● **Records from a data collection**
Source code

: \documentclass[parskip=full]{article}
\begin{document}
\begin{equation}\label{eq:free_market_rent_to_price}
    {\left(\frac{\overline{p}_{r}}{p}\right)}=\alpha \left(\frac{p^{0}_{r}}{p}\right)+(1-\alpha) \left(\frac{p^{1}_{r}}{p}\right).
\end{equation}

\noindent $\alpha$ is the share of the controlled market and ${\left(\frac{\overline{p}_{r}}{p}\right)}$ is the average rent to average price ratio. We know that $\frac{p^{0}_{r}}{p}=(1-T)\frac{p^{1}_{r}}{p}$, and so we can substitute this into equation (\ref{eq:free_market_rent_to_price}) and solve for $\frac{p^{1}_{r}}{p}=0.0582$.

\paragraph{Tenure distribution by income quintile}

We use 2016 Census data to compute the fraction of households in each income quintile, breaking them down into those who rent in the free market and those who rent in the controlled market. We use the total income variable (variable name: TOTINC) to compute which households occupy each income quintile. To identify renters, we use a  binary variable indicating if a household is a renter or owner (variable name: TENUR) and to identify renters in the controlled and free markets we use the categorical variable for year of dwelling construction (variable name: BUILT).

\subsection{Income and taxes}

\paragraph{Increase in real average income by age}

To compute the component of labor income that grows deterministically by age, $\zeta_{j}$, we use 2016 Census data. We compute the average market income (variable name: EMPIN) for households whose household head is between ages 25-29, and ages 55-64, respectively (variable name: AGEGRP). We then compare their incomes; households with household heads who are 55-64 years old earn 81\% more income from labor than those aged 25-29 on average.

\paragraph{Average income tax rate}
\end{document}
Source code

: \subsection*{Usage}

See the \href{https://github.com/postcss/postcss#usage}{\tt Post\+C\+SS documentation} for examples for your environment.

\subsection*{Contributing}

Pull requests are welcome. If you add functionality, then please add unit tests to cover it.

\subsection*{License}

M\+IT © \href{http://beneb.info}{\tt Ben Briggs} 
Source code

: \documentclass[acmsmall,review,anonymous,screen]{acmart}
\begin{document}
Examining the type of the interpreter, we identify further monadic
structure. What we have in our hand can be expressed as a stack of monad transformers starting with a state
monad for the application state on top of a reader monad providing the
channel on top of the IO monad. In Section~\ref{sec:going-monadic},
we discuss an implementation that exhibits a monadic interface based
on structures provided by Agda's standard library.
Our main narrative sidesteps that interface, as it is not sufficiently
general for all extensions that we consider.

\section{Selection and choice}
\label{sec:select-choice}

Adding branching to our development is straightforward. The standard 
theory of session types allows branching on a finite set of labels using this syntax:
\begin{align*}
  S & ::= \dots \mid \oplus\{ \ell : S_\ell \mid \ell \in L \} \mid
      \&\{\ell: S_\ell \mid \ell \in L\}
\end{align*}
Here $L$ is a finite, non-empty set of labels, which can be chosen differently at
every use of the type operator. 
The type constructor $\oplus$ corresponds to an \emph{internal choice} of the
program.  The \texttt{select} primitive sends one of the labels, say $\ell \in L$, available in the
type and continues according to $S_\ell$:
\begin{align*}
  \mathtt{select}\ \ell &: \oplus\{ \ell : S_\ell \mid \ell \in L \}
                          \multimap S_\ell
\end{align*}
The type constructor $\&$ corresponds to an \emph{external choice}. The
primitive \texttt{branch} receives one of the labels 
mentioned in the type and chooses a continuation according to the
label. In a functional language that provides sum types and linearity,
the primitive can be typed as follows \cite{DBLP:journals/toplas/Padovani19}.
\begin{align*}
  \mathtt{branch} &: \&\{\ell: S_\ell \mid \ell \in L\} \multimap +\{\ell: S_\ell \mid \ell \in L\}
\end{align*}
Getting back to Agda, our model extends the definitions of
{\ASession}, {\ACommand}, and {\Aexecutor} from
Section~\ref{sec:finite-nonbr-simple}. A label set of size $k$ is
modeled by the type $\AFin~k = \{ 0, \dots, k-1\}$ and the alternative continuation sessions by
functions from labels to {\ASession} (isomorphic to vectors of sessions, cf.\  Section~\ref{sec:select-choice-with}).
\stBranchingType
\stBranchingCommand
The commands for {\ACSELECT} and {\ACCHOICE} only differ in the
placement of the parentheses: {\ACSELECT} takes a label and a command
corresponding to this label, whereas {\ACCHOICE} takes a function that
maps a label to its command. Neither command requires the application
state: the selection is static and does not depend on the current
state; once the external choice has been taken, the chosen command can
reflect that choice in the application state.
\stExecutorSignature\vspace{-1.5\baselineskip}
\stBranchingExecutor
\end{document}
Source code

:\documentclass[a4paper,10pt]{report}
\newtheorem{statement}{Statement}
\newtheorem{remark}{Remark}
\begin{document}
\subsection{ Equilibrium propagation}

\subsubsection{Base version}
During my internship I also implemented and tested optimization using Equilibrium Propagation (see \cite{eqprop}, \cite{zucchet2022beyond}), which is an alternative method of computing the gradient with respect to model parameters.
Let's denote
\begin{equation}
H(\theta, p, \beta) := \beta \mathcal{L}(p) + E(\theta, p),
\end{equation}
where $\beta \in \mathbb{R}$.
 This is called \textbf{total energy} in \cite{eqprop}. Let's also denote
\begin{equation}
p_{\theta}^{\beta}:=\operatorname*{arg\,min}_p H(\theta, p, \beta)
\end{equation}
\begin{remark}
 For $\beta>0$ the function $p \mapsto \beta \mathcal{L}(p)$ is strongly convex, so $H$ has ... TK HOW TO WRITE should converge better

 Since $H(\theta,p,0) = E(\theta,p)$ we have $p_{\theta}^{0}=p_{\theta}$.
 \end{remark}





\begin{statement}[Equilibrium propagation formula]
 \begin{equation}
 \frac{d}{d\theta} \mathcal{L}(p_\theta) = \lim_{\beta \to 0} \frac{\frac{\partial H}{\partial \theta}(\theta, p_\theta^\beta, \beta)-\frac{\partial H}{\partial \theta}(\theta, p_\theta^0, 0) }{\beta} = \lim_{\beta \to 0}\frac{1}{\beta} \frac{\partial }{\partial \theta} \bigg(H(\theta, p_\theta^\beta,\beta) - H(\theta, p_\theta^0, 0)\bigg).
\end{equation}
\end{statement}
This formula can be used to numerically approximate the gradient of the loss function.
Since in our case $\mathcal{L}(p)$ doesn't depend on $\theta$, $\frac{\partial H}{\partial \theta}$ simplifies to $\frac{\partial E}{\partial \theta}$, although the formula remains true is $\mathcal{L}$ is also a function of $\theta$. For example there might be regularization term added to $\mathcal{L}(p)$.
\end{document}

● **AIM OF THE TASK**
Pull every line containing "Agda" from the data.

● **ANSWER SECTION**
on structures provided by Agda's standard library.
Getting back to Agda, our model extends the definitions of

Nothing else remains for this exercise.